Machines are able to receive a set of data and learn for themselves. They can also change algorithms while learning newly processed information.
For example, if a machine detects a person with a mustache or beard, it assigns that person to the “male” class. If it finds a protruding breast, it labels the object as a “female” class.
Such machine learning algorithms demand more time and human involvement to achieve a higher degree of accuracy in object recognition. But such an approach is cost-effective.
Deep Learning follows a quite different principle. Deep neural networks work on raw data and need to process enormous quantities of items to be trained.
They learn to track the differences and similarities between objects automatically.
Google Brain is an early example of Deep Learning. It has learned to identify cats after being shown over ten million images.
Thus, deep learning networks shouldn’t have programmed criteria that define items. They learn to recognize objects by being open to huge amounts of data.
Object Recognition Software can affect everyday life in incredible ways while optimizing operations in many industries.
This technology holds the possibility of becoming a great asset in manufacturing.
Industrial robots are able to track all processes, and giving them object recognition abilities helps to root out human error.
The boost to efficiency this software provides can help companies fine-tune process automation and take quality management to a new level.
As an example, our company has designed computer vision hardware and a software system that helps detect manufactured parts within 3 to 5 seconds. Before our solution delivery, this process took 25 minutes and was done manually by an expert.
Object recognition can be a boon to medicine.

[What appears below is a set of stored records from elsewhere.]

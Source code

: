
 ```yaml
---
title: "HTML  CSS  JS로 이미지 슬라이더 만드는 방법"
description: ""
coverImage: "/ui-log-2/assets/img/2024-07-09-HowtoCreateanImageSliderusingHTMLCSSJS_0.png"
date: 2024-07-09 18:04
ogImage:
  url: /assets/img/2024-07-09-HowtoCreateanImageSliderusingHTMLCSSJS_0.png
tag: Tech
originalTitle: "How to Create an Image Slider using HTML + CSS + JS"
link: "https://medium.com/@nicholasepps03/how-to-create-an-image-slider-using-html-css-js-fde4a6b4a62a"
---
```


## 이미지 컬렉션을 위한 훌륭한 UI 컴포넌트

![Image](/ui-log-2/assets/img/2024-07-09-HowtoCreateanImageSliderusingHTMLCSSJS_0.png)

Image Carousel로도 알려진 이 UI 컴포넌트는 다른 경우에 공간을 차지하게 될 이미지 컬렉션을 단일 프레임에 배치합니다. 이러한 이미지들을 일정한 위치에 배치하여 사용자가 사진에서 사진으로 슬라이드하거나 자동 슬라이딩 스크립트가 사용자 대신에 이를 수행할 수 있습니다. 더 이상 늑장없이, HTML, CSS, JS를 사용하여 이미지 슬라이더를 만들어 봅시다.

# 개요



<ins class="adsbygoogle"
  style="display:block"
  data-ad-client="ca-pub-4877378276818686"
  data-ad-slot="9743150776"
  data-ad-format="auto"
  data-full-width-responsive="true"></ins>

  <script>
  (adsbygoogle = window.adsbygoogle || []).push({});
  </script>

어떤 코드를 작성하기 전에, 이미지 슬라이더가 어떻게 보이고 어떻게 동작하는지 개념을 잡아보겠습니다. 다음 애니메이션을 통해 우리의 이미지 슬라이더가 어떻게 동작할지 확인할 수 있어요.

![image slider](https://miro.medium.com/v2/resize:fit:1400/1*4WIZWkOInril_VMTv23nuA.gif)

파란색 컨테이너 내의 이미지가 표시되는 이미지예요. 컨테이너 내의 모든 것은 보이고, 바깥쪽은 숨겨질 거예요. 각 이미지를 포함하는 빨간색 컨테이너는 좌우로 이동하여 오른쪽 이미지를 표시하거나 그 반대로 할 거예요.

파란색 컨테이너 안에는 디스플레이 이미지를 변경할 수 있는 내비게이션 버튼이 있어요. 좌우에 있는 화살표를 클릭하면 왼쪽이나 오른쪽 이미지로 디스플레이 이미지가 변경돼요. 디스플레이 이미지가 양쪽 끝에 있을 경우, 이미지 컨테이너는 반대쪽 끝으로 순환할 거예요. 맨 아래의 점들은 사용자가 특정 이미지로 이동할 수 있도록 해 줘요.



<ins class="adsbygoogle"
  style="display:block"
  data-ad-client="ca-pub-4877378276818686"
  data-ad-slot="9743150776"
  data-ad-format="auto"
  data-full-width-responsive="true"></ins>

This software can play an important role in diagnosis, through high-resolution pictures, MRIs, and CT scans.
The value of such software is obvious if we imagine how many hundreds of scans a radiologist must check per day, how soon this work becomes tedious, and how likely mistakes are, given the potential for human fatigue.
Many companies try to apply Deep Learning to model medical imagery data.
Thus, implementing object recognition in healthcare can lead to more accurate and efficient diagnosing.
Object recognition has been successfully implemented in the retail industry.
Such solutions use high-resolution cameras to help with inventory management, to keep up with stock shortages or misplaced goods on the shelves.
This technology can help improve quality control and automate other day-to-day product operations.
Machine Learning ensures a seamless and innovative experience for the customer, whether online or in-store.
Object recognition has become a great tool for media companies that want to automate content organization.
Such companies have large databases of images and videos that must be stored and processed.
Object recognition may help in improving compliance. It can be very selective while filtering explicit or violent imagery, or reviewing complex search requests.
For example, Instagram uses this technology to target advertising, protect users from cyberbullying and eliminate offensive comments.
Implementing object recognition into the automotive business has proven to be a breakthrough in this industry, especially as it works toward developing driverless vehicles.
Object recognition is vital in allowing the vehicle to sense and respond to the flow of road signs, road markings, pedestrians and other vehicles without human intervention.
Volvo even uses data obtained with the help of object recognition to predict when spare parts are about to fail or the car needs servicing.
By building high-performance systems with extremely high accuracy, object recognition software offers industry new methods and opportunities.
Companies can benefit by applying object recognition to systems and tasks that once seemed impossible to automate.
Learning more about the potential impact of object recognition software in fields such as manufacturing, healthcare, retail, media and automotive will help you decide whether your business needs this cost-effective solution to boost efficiency.